Foi uma mulher que marcou a cultura musical no Portugal do século XX.
Em diferentes facetas: de professora a intérprete (pianista), de compositora a maestra, além de jornalista especializada.
Chamava-se Francine Benoit e afirmou-se numa época – anos 1920 – em que o meio musical português “era dominado por homens”, como sublinha Helena Lopes Braga – na dissertação de mestrado que lhe dedicou, em 2013.
Outro aspecto da biografia de Fracine Benoit é a sua acção cidadã, na oposição à ditadura de Salazar.
Em 1945, esteve entre as primeiras mulheres a apoiar publicamente o Movimento de Unidade Democrática (MUD).
Fez parte de duas associações feministas que acabaram dissolvidas pela ditadura, o Conselho Nacional das Mulheres Portuguesas e a Associação Feminina Portuguesa para a Paz.
E foi também um elemento activo na Universidade Popular Portuguesa e na sociedade A Voz do Operário.
Depois do derrube da ditadura, e já octogenária, Francine Benoit ainda foi eleita para o conselho nacional do Movimento Democrático de Mulheres (MDM).

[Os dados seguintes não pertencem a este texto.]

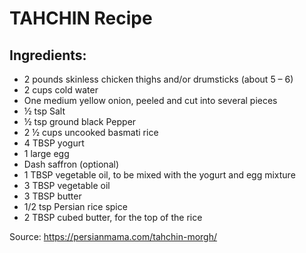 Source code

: # TAHCHIN Recipe

## Ingredients: 
- 2 pounds skinless chicken thighs and/or drumsticks (about 5 – 6)
- 2 cups cold water
- One medium yellow onion, peeled and cut into several pieces
- ½ tsp Salt
- ½ tsp ground black Pepper
- 2 ½ cups uncooked basmati rice
- 4 TBSP yogurt
- 1 large egg
- Dash saffron (optional)
- 1 TBSP vegetable oil, to be mixed with the yogurt and egg mixture
- 3 TBSP vegetable oil
- 3 TBSP butter
- 1/2 tsp Persian rice spice
- 2 TBSP cubed butter, for the top of the rice




Source: https://persianmama.com/tahchin-morgh/
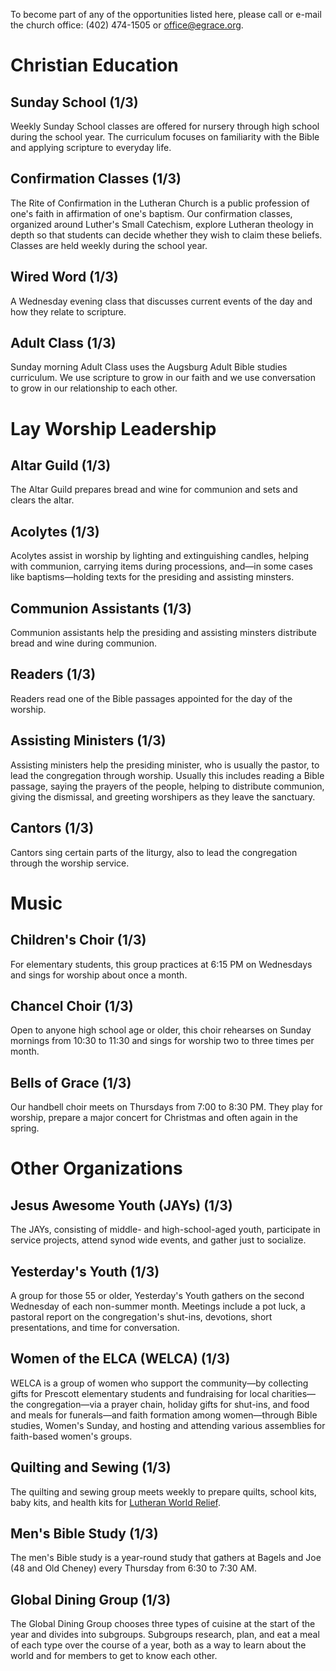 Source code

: To become part of any of the opportunities listed here, please call or e-mail
the church office: (402)&nbsp;474-1505 or
[office@egrace.org](mailto:office@egrace.org).

# Christian Education

## Sunday School (1/3)

Weekly Sunday School classes are offered for nursery through high school during
the school year. The curriculum focuses on familiarity with the Bible and
applying scripture to everyday life.

## Confirmation Classes (1/3)

The Rite of Confirmation in the Lutheran Church is a public profession of one's
faith in affirmation of one's baptism. Our confirmation classes, organized
around Luther's Small Catechism, explore Lutheran theology in depth so that
students can decide whether they wish to claim these beliefs. Classes are held
weekly during the school year.

## Wired Word (1/3)

A Wednesday evening class that discusses current events of the day and how they
relate to scripture.

## Adult Class (1/3)

Sunday morning Adult Class uses the Augsburg Adult Bible studies curriculum. We
use scripture to grow in our faith and we use conversation to grow in our
relationship to each other.

# Lay Worship Leadership

## Altar Guild (1/3)

The Altar Guild prepares bread and wine for communion and sets and clears the
altar.

## Acolytes (1/3)

Acolytes assist in worship by lighting and extinguishing candles, helping with
communion, carrying items during processions, and—in some cases like
baptisms—holding texts for the presiding and assisting minsters.

## Communion Assistants (1/3)

Communion assistants help the presiding and assisting minsters distribute bread
and wine during communion.

## Readers (1/3)

Readers read one of the Bible passages appointed for the day of the worship.

## Assisting Ministers (1/3)

Assisting ministers help the presiding minister, who is usually the pastor, to
lead the congregation through worship.  Usually this includes reading a Bible
passage, saying the prayers of the people, helping to distribute communion,
giving the dismissal, and greeting worshipers as they leave the sanctuary.

## Cantors (1/3)

Cantors sing certain parts of the liturgy, also to lead the congregation through
the worship service.

# Music

## Children's Choir (1/3)

For elementary students, this group practices at 6:15 PM on Wednesdays and sings
for worship about once a month.

## Chancel Choir (1/3)

Open to anyone high school age or older, this choir rehearses on Sunday mornings
from 10:30 to 11:30 and sings for worship two to three times per month.

## Bells of Grace (1/3)

Our handbell choir meets on Thursdays from 7:00 to 8:30&nbsp;PM.  They play for
worship, prepare a major concert for Christmas and often again in the spring.

# Other Organizations

## Jesus Awesome Youth (JAYs) (1/3)

The JAYs, consisting of middle- and high-school-aged youth, participate in
service projects, attend synod wide events, and gather just to socialize.

## Yesterday's Youth (1/3)

A group for those 55 or older, Yesterday's Youth gathers on the second Wednesday
of each non-summer month.  Meetings include a pot luck, a pastoral report on the
congregation's shut-ins, devotions, short presentations, and time for
conversation.

## Women of the ELCA (WELCA) (1/3)

WELCA is a group of women who support the community—by collecting gifts for
Prescott elementary students and fundraising for local charities—the
congregation—via a prayer chain, holiday gifts for shut-ins, and food and meals
for funerals—and faith formation among women—through Bible studies, Women's
Sunday, and hosting and attending various assemblies for faith-based women's
groups.

## Quilting and Sewing (1/3)

The quilting and sewing group meets weekly to prepare quilts, school kits, baby
kits, and health kits for [Lutheran World Relief](http://lwr.org/).

## Men's Bible Study (1/3)

The men's Bible study is a year-round study that gathers at Bagels and Joe (48
and Old Cheney) every Thursday from 6:30 to 7:30&nbsp;AM.

## Global Dining Group (1/3)

The Global Dining Group chooses three types of cuisine at the start of the year
and divides into subgroups.  Subgroups research, plan, and eat a meal of each
type over the course of a year, both as a way to learn about the world and for
members to get to know each other.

Faleceu em 1990, aos 94 anos de idade.
E permanece uma referência para o MDM, como “uma destacada intelectual, progressista, e lutadora pela emancipação das mulheres”.
Setúbal
Um traço da biografia de Francine Benoit é a sua ligação à cidade de Setúbal, onde viveu nos seus verdes anos.
Nascida em França, em 1896, era filha de pai francês e de mãe belga. Teria já 11 anos quando se mudou para Portugal. O seu pai veio trabalhar numa fábrica de conservas de peixe, em Setúbal. E nesta cidade, a família se terá radicado “pouco tempo depois do regicídio” – ocorrido a 1 de fevereiro de 1908.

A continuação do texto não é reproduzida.